WHAT YOU WILL DO: The following data has a line with "## Running unit tests" and a line with "the unit tests.". Write out exactly those lines and all the lines between them.

GIVEN RECORDS:
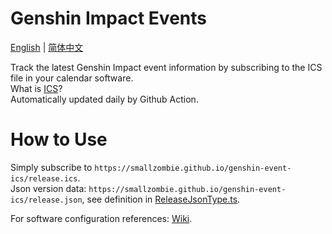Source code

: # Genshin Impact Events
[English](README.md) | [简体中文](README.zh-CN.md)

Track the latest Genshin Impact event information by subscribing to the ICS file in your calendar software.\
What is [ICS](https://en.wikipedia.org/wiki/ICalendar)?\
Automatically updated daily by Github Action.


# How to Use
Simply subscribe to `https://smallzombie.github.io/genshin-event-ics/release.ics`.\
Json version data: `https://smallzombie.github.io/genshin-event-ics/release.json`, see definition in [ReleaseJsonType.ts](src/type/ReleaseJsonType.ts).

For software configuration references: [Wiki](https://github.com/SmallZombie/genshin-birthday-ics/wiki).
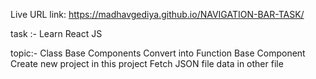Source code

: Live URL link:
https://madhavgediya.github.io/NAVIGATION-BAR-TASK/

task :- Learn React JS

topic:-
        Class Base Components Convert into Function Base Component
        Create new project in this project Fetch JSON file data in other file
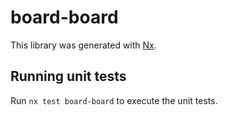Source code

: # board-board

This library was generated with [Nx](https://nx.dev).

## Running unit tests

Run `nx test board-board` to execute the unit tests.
--
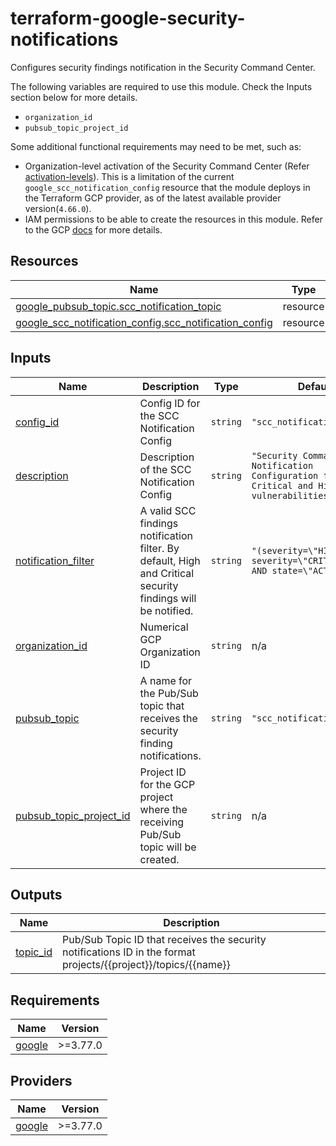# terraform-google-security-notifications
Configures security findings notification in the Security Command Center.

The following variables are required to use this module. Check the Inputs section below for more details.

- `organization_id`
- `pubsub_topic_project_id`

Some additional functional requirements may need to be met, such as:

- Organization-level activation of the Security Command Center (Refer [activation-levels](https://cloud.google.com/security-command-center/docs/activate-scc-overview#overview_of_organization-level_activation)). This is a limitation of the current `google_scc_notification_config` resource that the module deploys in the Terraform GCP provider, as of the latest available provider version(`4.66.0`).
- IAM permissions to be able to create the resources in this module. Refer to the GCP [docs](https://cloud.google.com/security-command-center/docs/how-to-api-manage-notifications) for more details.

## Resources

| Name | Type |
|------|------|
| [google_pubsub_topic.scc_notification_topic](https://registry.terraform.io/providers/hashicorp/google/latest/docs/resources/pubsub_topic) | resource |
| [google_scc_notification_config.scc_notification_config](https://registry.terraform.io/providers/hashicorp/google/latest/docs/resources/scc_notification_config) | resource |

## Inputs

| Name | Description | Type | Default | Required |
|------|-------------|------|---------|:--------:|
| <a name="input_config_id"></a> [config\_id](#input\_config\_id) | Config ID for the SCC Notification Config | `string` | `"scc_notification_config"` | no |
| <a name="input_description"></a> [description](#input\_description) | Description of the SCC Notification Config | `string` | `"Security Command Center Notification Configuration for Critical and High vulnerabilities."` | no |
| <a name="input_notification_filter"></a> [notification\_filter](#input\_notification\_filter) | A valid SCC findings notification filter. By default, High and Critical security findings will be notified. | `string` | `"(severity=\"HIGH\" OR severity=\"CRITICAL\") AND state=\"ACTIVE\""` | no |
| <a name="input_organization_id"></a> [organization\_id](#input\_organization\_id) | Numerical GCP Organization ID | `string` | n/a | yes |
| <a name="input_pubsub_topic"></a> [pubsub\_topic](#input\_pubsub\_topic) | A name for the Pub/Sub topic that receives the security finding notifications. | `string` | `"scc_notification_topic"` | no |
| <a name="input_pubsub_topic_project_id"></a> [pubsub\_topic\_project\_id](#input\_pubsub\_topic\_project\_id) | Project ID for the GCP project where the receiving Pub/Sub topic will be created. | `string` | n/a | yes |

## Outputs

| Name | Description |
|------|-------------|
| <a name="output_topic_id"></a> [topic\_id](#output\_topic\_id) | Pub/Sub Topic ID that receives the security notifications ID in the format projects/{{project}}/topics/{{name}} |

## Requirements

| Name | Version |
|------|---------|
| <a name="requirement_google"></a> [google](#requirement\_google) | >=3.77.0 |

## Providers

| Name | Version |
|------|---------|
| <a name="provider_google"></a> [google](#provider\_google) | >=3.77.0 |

TASK RESULT:
## Running unit tests

Run `nx test board-board` to execute the unit tests.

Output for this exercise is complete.